In the records that follow, find each line containing "automatically" and copy it.

_DATA SUPPLIED_
>>>>

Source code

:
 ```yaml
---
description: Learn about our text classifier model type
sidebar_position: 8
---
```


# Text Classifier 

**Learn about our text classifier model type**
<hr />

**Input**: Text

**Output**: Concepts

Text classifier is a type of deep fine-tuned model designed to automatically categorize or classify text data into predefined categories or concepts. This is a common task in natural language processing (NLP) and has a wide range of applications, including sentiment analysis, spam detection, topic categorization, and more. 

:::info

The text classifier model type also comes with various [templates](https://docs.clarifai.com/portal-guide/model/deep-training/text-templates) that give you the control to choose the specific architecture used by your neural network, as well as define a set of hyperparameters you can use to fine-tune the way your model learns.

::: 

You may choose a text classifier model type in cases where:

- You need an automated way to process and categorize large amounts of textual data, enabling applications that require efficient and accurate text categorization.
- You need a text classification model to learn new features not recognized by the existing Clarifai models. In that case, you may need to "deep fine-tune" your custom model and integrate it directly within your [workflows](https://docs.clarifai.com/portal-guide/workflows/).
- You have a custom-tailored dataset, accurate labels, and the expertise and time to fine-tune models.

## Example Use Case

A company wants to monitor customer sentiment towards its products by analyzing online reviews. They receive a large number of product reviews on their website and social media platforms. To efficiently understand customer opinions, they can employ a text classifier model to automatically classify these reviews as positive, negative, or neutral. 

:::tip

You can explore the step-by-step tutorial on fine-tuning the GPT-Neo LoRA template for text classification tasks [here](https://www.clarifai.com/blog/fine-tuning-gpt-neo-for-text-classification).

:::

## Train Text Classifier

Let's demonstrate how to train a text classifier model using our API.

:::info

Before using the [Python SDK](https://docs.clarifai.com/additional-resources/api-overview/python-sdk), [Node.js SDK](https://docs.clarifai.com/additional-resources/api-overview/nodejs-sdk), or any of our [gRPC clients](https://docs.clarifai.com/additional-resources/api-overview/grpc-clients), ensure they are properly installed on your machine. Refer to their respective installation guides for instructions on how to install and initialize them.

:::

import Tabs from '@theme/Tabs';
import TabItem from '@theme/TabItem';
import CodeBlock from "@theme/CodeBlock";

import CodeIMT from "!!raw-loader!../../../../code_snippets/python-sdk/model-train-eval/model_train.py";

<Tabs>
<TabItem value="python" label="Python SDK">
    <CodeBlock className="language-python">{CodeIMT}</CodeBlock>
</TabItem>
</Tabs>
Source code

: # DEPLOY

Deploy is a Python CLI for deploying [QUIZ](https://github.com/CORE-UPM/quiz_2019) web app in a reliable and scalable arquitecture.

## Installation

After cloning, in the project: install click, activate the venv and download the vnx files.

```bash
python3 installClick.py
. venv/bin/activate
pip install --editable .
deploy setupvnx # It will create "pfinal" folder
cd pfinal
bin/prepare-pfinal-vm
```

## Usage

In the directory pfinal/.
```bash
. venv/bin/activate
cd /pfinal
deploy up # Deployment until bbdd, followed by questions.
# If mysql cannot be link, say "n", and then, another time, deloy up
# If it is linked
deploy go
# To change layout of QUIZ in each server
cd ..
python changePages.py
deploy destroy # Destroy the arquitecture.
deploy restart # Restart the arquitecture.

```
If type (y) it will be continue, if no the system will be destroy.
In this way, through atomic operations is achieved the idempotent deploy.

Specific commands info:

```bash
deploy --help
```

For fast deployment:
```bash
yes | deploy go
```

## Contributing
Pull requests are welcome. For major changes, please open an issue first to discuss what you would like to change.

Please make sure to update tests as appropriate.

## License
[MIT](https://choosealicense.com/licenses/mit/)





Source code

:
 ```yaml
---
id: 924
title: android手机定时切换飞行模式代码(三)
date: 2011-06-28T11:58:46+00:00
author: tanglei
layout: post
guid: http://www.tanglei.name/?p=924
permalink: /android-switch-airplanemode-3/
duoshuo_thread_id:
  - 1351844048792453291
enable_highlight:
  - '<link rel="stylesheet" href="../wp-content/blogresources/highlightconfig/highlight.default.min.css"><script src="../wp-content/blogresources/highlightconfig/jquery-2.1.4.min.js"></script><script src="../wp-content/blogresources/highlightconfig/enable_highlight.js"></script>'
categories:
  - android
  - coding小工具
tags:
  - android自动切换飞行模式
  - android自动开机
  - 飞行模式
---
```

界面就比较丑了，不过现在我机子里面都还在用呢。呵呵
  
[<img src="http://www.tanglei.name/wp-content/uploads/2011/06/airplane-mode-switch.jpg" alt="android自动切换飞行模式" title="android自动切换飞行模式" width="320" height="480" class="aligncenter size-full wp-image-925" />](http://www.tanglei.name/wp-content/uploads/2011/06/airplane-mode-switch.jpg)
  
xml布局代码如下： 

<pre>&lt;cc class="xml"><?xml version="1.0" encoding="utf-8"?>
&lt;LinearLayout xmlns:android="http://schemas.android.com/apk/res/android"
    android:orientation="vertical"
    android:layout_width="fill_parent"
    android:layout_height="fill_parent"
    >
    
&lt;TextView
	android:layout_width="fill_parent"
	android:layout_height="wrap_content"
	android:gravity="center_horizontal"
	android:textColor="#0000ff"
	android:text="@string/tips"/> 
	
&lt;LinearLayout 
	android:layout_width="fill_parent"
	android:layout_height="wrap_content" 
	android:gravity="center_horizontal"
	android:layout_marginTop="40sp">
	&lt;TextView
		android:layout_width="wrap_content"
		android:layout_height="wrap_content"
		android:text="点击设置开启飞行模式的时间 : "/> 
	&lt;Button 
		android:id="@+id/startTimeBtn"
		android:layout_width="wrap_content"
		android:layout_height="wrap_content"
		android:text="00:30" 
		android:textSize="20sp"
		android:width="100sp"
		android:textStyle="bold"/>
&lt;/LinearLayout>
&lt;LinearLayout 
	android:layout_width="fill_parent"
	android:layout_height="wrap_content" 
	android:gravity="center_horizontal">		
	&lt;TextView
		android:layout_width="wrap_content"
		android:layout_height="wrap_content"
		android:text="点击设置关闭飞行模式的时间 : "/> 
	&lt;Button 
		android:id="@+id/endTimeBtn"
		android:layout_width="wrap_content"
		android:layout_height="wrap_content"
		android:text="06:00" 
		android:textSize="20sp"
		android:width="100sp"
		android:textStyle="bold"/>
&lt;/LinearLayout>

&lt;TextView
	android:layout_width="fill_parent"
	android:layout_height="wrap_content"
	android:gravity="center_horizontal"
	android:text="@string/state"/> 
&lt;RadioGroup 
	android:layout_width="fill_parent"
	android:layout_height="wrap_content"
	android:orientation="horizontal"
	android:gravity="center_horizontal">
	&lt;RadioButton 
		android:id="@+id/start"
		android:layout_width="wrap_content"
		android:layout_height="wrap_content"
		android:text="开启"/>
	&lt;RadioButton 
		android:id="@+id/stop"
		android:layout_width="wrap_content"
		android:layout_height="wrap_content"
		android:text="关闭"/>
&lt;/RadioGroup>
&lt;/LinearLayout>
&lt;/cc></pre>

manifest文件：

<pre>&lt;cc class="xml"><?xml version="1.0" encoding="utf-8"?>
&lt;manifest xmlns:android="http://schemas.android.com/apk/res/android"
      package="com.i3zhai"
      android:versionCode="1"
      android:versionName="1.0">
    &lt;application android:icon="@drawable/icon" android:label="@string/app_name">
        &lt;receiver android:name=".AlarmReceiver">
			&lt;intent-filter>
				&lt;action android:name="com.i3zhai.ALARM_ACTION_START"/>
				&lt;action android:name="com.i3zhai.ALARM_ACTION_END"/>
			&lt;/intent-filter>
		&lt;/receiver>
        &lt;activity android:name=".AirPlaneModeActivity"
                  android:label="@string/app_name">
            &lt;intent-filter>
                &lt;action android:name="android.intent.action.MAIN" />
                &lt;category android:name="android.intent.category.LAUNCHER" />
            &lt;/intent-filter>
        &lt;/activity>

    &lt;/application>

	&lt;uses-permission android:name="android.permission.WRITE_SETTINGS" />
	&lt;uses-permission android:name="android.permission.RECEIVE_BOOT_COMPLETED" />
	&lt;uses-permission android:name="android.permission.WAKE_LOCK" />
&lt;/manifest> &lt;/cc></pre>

<<<<

_EXERCISE SOLUTION_
Text classifier is a type of deep fine-tuned model designed to automatically categorize or classify text data into predefined categories or concepts. This is a common task in natural language processing (NLP) and has a wide range of applications, including sentiment analysis, spam detection, topic categorization, and more. 
A company wants to monitor customer sentiment towards its products by analyzing online reviews. They receive a large number of product reviews on their website and social media platforms. To efficiently understand customer opinions, they can employ a text classifier model to automatically classify these reviews as positive, negative, or neutral. 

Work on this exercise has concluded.